(Collected data)
|---|

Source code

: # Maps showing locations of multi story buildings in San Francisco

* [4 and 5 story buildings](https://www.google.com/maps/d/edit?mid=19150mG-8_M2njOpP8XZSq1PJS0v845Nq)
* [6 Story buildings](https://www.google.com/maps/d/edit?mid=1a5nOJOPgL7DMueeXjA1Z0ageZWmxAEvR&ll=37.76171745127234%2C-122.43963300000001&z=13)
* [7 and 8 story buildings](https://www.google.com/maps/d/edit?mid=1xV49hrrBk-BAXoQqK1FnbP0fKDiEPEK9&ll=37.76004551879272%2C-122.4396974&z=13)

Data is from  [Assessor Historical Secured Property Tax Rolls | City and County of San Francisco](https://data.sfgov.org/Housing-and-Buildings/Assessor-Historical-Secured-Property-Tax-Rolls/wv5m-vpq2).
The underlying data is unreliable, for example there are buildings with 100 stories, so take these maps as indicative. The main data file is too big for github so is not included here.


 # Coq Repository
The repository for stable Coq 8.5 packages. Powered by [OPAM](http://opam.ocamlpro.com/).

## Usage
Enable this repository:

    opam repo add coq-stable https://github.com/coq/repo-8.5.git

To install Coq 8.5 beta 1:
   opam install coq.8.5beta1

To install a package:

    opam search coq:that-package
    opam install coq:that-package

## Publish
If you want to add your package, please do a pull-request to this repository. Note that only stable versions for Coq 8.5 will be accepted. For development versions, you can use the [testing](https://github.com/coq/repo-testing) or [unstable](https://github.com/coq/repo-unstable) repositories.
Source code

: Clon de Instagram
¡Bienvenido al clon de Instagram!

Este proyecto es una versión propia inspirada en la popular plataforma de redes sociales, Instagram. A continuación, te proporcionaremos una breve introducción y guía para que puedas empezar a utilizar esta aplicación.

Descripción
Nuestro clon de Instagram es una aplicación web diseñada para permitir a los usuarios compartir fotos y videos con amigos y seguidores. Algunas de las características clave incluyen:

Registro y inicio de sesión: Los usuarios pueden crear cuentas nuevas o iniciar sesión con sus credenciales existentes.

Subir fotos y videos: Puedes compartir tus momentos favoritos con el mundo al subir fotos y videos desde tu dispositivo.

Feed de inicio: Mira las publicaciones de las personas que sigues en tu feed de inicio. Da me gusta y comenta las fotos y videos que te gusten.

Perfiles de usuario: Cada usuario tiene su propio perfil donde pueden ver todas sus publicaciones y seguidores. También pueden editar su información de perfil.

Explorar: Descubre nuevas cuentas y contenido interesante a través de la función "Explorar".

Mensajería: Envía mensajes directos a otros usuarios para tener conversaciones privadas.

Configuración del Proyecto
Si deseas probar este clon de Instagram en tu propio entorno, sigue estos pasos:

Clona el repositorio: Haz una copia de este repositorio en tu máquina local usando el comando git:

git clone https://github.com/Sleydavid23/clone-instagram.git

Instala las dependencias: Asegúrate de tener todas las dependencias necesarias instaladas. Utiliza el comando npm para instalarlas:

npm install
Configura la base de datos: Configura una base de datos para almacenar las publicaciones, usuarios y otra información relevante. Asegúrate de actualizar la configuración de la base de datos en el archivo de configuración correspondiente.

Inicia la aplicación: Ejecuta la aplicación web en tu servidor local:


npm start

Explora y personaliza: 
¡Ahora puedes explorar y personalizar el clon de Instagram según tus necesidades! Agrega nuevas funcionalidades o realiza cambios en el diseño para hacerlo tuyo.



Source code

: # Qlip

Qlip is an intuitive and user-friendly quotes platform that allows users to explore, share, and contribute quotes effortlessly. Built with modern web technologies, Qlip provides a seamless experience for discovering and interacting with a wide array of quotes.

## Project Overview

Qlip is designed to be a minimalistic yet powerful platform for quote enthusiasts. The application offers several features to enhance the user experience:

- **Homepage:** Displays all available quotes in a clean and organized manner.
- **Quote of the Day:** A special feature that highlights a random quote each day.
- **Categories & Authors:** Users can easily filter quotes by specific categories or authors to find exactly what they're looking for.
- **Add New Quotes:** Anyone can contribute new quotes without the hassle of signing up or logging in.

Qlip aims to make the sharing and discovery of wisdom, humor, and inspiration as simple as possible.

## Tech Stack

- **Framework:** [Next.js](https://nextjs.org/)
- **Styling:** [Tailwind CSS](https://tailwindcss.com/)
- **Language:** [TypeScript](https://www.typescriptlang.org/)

|---|

Restate exactly the lines running from the line with "Qlip aims to" to the end of the entries above, both ends included.

Completed task.
Qlip aims to make the sharing and discovery of wisdom, humor, and inspiration as simple as possible.

## Tech Stack

- **Framework:** [Next.js](https://nextjs.org/)
- **Styling:** [Tailwind CSS](https://tailwindcss.com/)
- **Language:** [TypeScript](https://www.typescriptlang.org/)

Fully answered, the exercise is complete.